Leben mit Robotern

Unsere Gesellschaft wird jeden Tag ärmer. Und das schlimme daran ist: Wir merken es nicht einmal!

 

Es ist ein schleichender Prozess, bei dem viel hinter den Kulissen versteckt wird. Aber er ist da. Eben bin ich wieder darauf gestoßen worden und darum möchte ich einmal einen Blick hinter den Vorhang werfen. Was ist passiert? 

Nichts dramatisches... Ich habe eine Lieferung von DHL nicht erhalten. Angeblich war ich nicht zu Hause. Dass das nicht stimmt, interessiert aber niemanden außer mir. Nun habe ich Schwierigkeiten, meine Sendung zu erhalten. Denn das Onlineverfahren für neue Liefertermine lässt auch nur Onlinezahlungen zu.
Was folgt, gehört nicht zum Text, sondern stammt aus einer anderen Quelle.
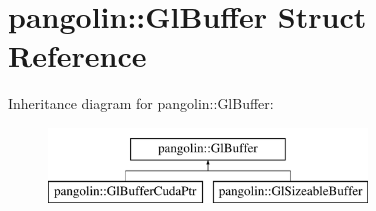 \hypertarget{structpangolin_1_1_gl_buffer}{}\section{pangolin\+:\+:Gl\+Buffer Struct Reference}
\label{structpangolin_1_1_gl_buffer}
Inheritance diagram for pangolin\+:\+:Gl\+Buffer\+:\begin{figure}[H]
\begin{center}
\leavevmode
\includegraphics[height=2.000000cm]{structpangolin_1_1_gl_buffer}
\end{center}
\end{figure}
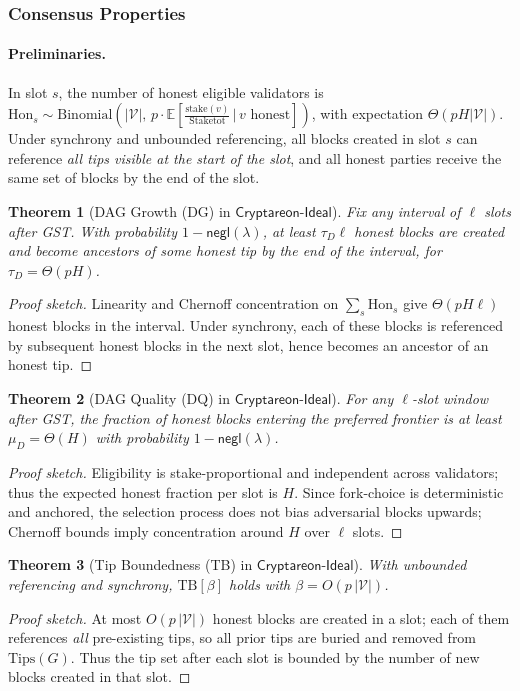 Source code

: \documentclass[11pt]{article}
\newtheorem{theorem}{Theorem}[section]
\newcommand{\ProjIdeal}{\ensuremath{\mathsf{Cryptareon\text{-}Ideal}}\xspace}
\newcommand{\negl}{\ensuremath{\mathsf{negl}}\xspace}
\newcommand{\Val}{\ensuremath{\mathcal{V}}\xspace}
\newcommand{\stake}{\ensuremath{\mathrm{stake}}\xspace}
\newcommand{\StakeTot}{\ensuremath{\mathrm{Stake}{\mathrm{tot}}}\xspace}
\newcommand{\stakefrac}[1]{\ensuremath{\frac{\stake(#1)}{\StakeTot}}\xspace}
\newcommand{\Tips}{\ensuremath{\mathrm{Tips}}\xspace}
\begin{document}
\subsubsection{Consensus Properties}

\paragraph{Preliminaries.} In slot $s$, the number of honest eligible validators is $\mathrm{Hon}_s\sim \mathrm{Binomial}(|\Val|,\,p\cdot \mathbb{E}[\stakefrac{v}\,|\,v\text{ honest}])$, with expectation $\Theta(pH|\Val|)$. Under synchrony and unbounded referencing, all blocks created in slot $s$ can reference \emph{all tips visible at the start of the slot}, and all honest parties receive the same set of blocks by the end of the slot.

\begin{theorem}[DAG Growth (DG) in \ProjIdeal]
\label{thm:ideal-DG}
Fix any interval of $\ell$ slots after GST. With probability $1-\negl(\lambda)$, at least $\tau_D\ell$ honest blocks are created and become ancestors of some honest tip by the end of the interval, for $\tau_D=\Theta(pH)$.
\end{theorem}
\begin{proof}[Proof sketch]
Linearity and Chernoff concentration on $\sum_{s} \mathrm{Hon}_s$ give $\Theta(pH\ell)$ honest blocks in the interval. Under synchrony, each of these blocks is referenced by subsequent honest blocks in the next slot, hence becomes an ancestor of an honest tip.
\end{proof}

\begin{theorem}[DAG Quality (DQ) in \ProjIdeal]
\label{thm:ideal-DQ}
For any $\ell$-slot window after GST, the fraction of honest blocks entering the preferred frontier is at least $\mu_D=\Theta(H)$ with probability $1-\negl(\lambda)$.
\end{theorem}
\begin{proof}[Proof sketch]
Eligibility is stake-proportional and independent across validators; thus the expected honest fraction per slot is $H$. Since fork-choice is deterministic and anchored, the selection process does not bias adversarial blocks upwards; Chernoff bounds imply concentration around $H$ over $\ell$ slots.
\end{proof}

\begin{theorem}[Tip Boundedness (TB) in \ProjIdeal]
\label{thm:ideal-TB}
With unbounded referencing and synchrony, $\mathrm{TB}[\beta]$ holds with $\beta=O(p\,|\Val|)$.
\end{theorem}
\begin{proof}[Proof sketch]
At most $O(p\,|\Val|)$ honest blocks are created in a slot; each of them references \emph{all} pre-existing tips, so all prior tips are buried and removed from $\Tips(G)$. Thus the tip set after each slot is bounded by the number of new blocks created in that slot.
\end{proof}
\end{document}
Man hat nicht mal die Option, beim Kurier zu zahlen oder zu überweisen... Also habe ich nach einigen fruchtlosen Bemühungen meinerseits beim Kundenservice angerufen- obwohl ich weiß, dass ein Callcenter-Agent angehalten wird, den Kunden in maximal zehn Minuten zu bedienen... das heißt bei größeren Problemen: eiskalt abservieren. Und wann ruft man den Kundenservice an? Bei größeren Problemen... die Katze beißt sich selbst in den Schwanz. Merkt DHL das? Nein, weil sie hauptsächlich Zahlen vor Augen haben, so wie jedes große Unternehmen.

 

Das Gespräch verlief zum Glück günstig. Ich warte mal den neuen Liefertermin ab. Aber es war auch in zwei Minuten erledigt. Zwei Minuten! Wo ich vorher alleine eine Stunde mit dem Onlineverfahren herumgegurkt hab. Nur so: ich hab meine Zeit auch nicht gestohlen, mit einem Uni-Abschluss werden Stunden, die eigentlich Arbeitszeit sein sollten, auch schnell mal teurer. Mit Zahlen rechnen kann ich auch, jedenfalls wenn es um Geld geht... Vielleicht sollte ich DHL eine Rechnung schicken. 

 

Ich will mich nicht über DHL beschweren, mit anderen Lieferdiensten hat man auch seine liebe Mühe. Ich will auf etwas ganz anderes hinaus: Hätte es von vornherein einen persönlichen Kontakt gegeben (wäre der DHL Bote bis an meine Tür gekommen oder hätte ich auf dem Abholzettel eine Telefonnummer gehabt und nicht erst die vom Kundenservice online suchen müssen) - es wäre sehr viel einfacher geworden. Ich habe eine Stunde Lebenszeit verschwendet, Zeit die ich in andere Dinge investieren wollte. Meinen neuen Blogartikel z.B.

 

Und als ich anfing, darüber nachzudenken, fielen mir noch mehr Beispiele ein. In unserem Supermarkt kann man jetzt selbst aus checken. Klingt ja erst einmal nach Urlaub, ist aber im Grunde ein Euphemismus, eine Verschönerung. Warum? Weil der Kunde erst einmal umständlich lernen muss, mit dem Computer umzugehen. Natürlich kann man von seinem Kunden ein gewisses kooperatives Verhalten erwarten.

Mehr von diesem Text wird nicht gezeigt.